Mukuru
- Type: Private
- Industry: Financial services
- Founded: 2004; 22 years ago
- Founder: Rob Burrell Andre Ferreira Brian Nugent
- Headquarters: Cape Town, Western Cape, South Africa
- Area served: Worldwide, across 60+ countries
- Key people: Andy Jury (CEO)
- Services: Money transfers Payment facilitation Bank cards
- Website: mukuru.com

= Mukuru (South Africa) =

South African fintech

Mukuru, officially Mukuru Africa Pty Ltd, is a South African fintech, based in Cape Town. Founded in 2004, the company provides financial services including international money transfers, payment facilitation, and other financial products to consumers across Africa, Asia, and Europe.
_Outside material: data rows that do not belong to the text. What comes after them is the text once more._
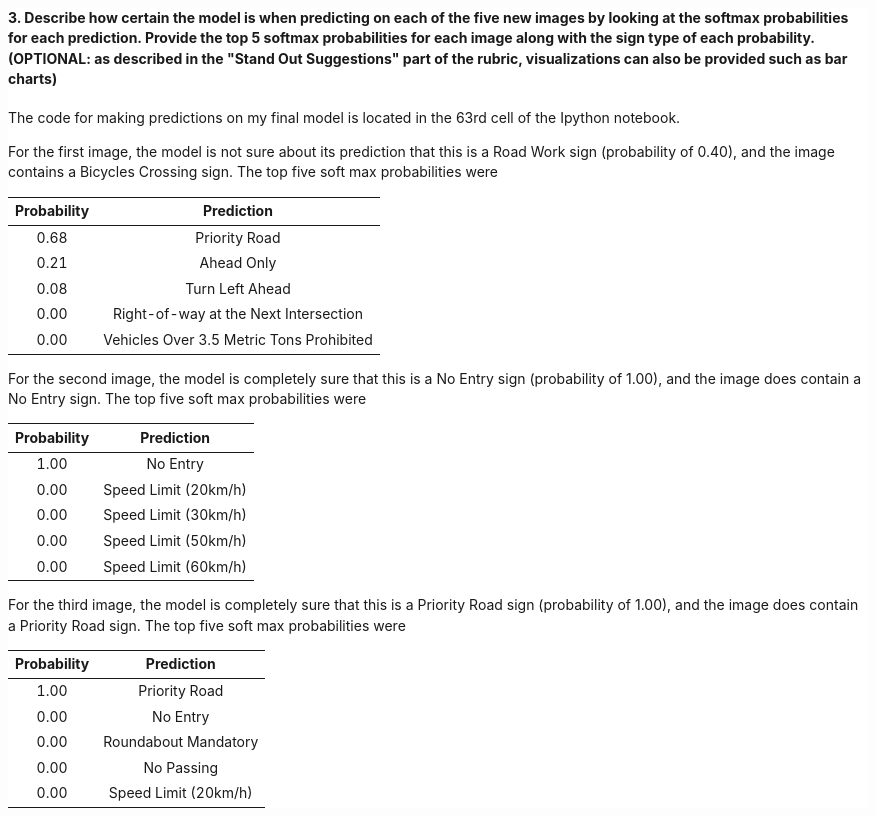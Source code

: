 #### 3. Describe how certain the model is when predicting on each of the five new images by looking at the softmax probabilities for each prediction. Provide the top 5 softmax probabilities for each image along with the sign type of each probability. (OPTIONAL: as described in the "Stand Out Suggestions" part of the rubric, visualizations can also be provided such as bar charts)

The code for making predictions on my final model is located in the 63rd cell of the Ipython notebook.

For the first image, the model is not sure about its prediction that this is a Road Work sign (probability of 0.40), and the image contains a Bicycles Crossing sign. The top five soft max probabilities were

| Probability         	|     Prediction	        					            |
|:---------------------:|:---------------------------------------------:|
| 0.68         			    | Priority Road   									            |
| 0.21     				      | Ahead Only 							                      |
| 0.08					        | Turn Left Ahead								                |
| 0.00	      			    | Right-of-way at the Next Intersection					|
| 0.00				          | Vehicles Over 3.5 Metric Tons Prohibited			|

For the second image, the model is completely sure that this is a No Entry sign (probability of 1.00), and the image does contain a No Entry sign. The top five soft max probabilities were

| Probability         	|     Prediction	        					            |
|:---------------------:|:---------------------------------------------:|
| 1.00         			    | No Entry   									                  |
| 0.00     				      | Speed Limit (20km/h) 								          |
| 0.00					        | Speed Limit (30km/h)									        |
| 0.00	      			    | Speed Limit (50km/h)					 						    |
| 0.00				          | Speed Limit (60km/h)			                    |

For the third image, the model is completely sure that this is a Priority Road sign (probability of 1.00), and the image does contain a Priority Road sign. The top five soft max probabilities were

| Probability         	|     Prediction	        					            |
|:---------------------:|:---------------------------------------------:|
| 1.00         			    | Priority Road   								              |
| 0.00     				      | No Entry 							                        |
| 0.00					        | Roundabout Mandatory											    |
| 0.00	      			    | No Passing					 				                  |
| 0.00				          | Speed Limit (20km/h)							            |
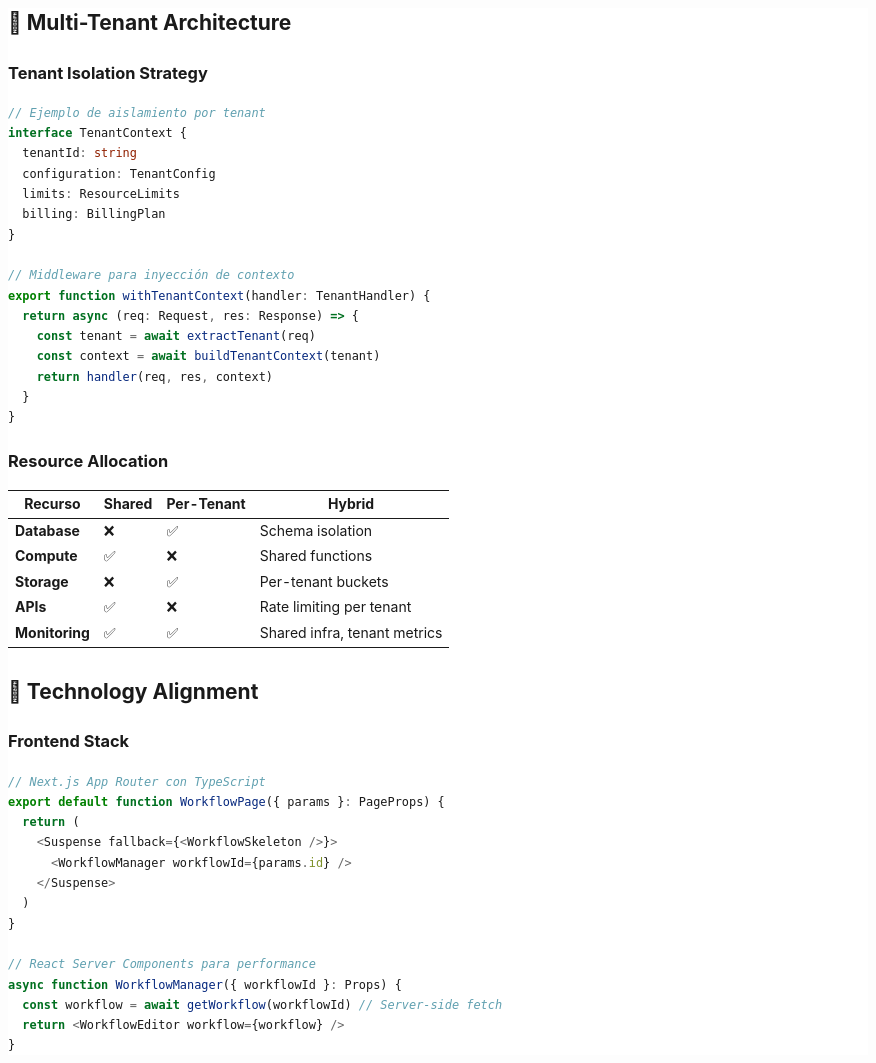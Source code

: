 ## 🏢 Multi-Tenant Architecture

### Tenant Isolation Strategy

```typescript
// Ejemplo de aislamiento por tenant
interface TenantContext {
  tenantId: string
  configuration: TenantConfig
  limits: ResourceLimits
  billing: BillingPlan
}

// Middleware para inyección de contexto
export function withTenantContext(handler: TenantHandler) {
  return async (req: Request, res: Response) => {
    const tenant = await extractTenant(req)
    const context = await buildTenantContext(tenant)
    return handler(req, res, context)
  }
}
```

### Resource Allocation

| Recurso | Shared | Per-Tenant | Hybrid |
|---------|--------|------------|--------|
| **Database** | ❌ | ✅ | Schema isolation |
| **Compute** | ✅ | ❌ | Shared functions |
| **Storage** | ❌ | ✅ | Per-tenant buckets |
| **APIs** | ✅ | ❌ | Rate limiting per tenant |
| **Monitoring** | ✅ | ✅ | Shared infra, tenant metrics |

## 🔧 Technology Alignment

### Frontend Stack
```typescript
// Next.js App Router con TypeScript
export default function WorkflowPage({ params }: PageProps) {
  return (
    <Suspense fallback={<WorkflowSkeleton />}>
      <WorkflowManager workflowId={params.id} />
    </Suspense>
  )
}

// React Server Components para performance
async function WorkflowManager({ workflowId }: Props) {
  const workflow = await getWorkflow(workflowId) // Server-side fetch
  return <WorkflowEditor workflow={workflow} />
}
```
As of 2026, Mukuru has over 17 million customers.

== History ==

Mukuru was founded in 2004, initially as a platform enabling people in the United Kingdom to purchase international airtime vouchers for family members in Zimbabwe.

In 2010, Mukuru established its South African business through a joint venture with bureau de change Inter-Africa, and began expanding its electronic remittance services in the country.

In 2012, the company expanded into additional African markets and introduced agent-assisted customer registration, in-home KYC verification, and a USSD-based service, with major South African retail chain PEP becoming its first South African retail partner.

In 2017, Mukuru expanded beyond remittances with the introduction of the Mukuru Card, backed by local financial institution Standard Bank, enabling customers to receive salaries, make electronic purchases, and access their funds. The company subsequently expanded its operations into Asia and additional African markets, while establishing its Mukuru Orange Booth network in Zimbabwe.

In 2018, Mukuru introduced intra-African remittance services, while in 2019 it expanded into Uganda, Eswatini, and Tanzania, and introduced remittance services through WhatsApp.

In 2020, Mukuru expanded into China, acquired several hundred Zoona booths in Malawi, launched additional digital services, and became a payout partner for WorldRemit.

By 2021, Mukuru had expanded from a remittance service into a broader financial-services platform, offering products including Mukuru Groceries and the Mukuru Money Card. The company reported having served over 8 million customers through its network, and having processed over 80 million transactions.

In December 2024, the Reserve Bank of Zimbabwe authorised Mukuru's Zimbabwean subsidiary to operate as a deposit-taking microfinance institution, allowing it to offer savings and other financial products beyond remittances. In March 2025, the company launched the Mukuru Wallet in Zimbabwe. At the launch, Zimbabwe's deputy finance minister said that Mukuru had handled 52% of the country's estimated US$2 billion in diaspora remittances in 2024.

By 2026, Mukuru had over 17 million customers, with around 320,000 pay-in and pay-out locations across over 60 countries.

In January 2026, Mukuru partnered with foreign exchange provider Travelex, allowing customers in South Africa to collect remittance payouts at Travelex's 46 branches in the country.

In 2026, Mukuru moved the banking infrastructure supporting its Mukuru Card EFT accounts from Access Bank to Bank Zero, with customers receiving new Bank Zero–Mukuru account details while retaining their existing cards. The arrangement formed part of Bank Zero's alliance banking model, under which fintechs and digital platforms offer financial products using the bank's infrastructure.